EXERCISE REQUIREMENTS →
Where the word "packages" occurs in a line of the data, return the whole line.

DATA UNDER STUDY →
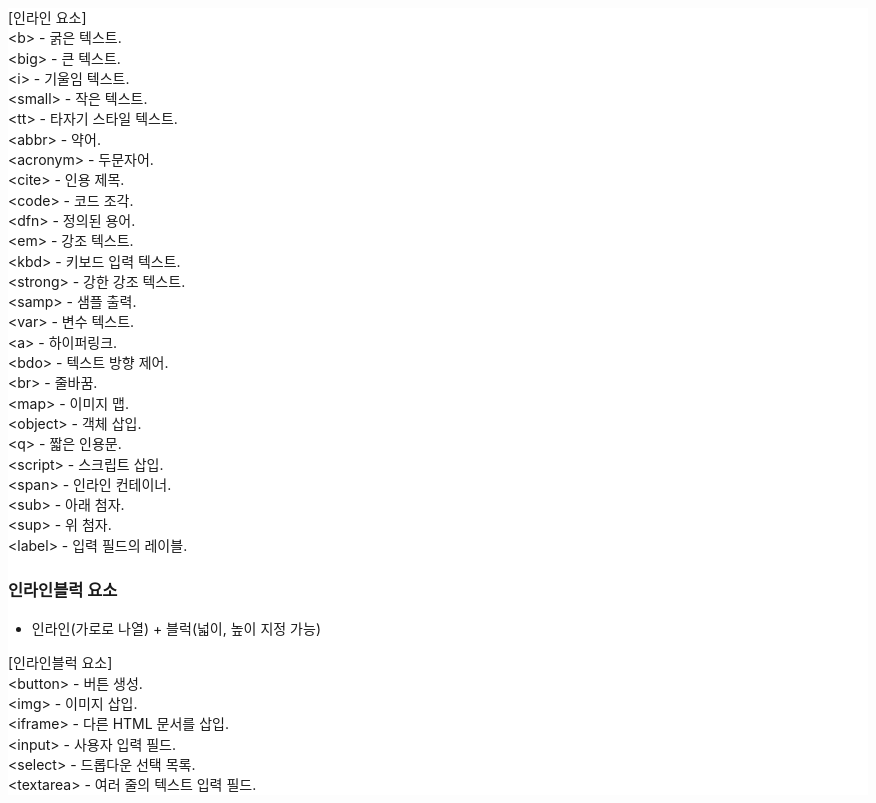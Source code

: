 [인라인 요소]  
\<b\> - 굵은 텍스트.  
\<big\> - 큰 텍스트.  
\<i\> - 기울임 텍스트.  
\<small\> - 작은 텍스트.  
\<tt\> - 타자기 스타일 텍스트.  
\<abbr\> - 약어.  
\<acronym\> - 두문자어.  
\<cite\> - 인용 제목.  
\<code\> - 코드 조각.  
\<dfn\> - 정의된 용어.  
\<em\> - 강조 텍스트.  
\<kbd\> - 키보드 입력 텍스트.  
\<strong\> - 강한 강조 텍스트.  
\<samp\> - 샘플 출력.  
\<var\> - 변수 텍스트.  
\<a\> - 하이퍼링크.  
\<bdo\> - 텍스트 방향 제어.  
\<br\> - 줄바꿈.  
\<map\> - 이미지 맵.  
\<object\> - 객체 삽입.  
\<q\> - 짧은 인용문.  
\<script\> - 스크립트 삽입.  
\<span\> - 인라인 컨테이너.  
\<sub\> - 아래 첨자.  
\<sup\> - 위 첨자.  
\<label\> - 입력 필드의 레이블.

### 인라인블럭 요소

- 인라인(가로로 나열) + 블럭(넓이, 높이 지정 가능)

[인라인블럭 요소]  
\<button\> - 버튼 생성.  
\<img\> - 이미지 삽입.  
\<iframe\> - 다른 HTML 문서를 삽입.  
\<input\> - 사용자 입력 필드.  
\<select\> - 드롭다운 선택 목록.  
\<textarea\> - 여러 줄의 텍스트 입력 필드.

...

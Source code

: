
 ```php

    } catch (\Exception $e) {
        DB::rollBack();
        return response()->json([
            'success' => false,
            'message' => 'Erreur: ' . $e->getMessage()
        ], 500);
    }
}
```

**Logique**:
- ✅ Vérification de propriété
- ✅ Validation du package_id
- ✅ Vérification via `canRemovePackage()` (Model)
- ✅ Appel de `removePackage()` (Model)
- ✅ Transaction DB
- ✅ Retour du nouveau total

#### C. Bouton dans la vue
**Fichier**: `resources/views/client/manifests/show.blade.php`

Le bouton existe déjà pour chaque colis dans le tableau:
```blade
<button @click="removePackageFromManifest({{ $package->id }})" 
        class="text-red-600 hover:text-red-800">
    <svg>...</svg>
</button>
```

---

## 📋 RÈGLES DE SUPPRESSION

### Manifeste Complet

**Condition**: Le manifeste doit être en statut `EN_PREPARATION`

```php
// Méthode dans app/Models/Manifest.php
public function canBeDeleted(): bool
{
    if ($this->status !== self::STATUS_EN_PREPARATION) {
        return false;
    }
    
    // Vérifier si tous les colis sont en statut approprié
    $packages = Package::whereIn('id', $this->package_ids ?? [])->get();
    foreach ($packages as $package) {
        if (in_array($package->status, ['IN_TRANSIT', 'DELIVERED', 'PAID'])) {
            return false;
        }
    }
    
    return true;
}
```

RESULT FOR THIS EXERCISE →
    $packages = Package::whereIn('id', $this->package_ids ?? [])->get();
    foreach ($packages as $package) {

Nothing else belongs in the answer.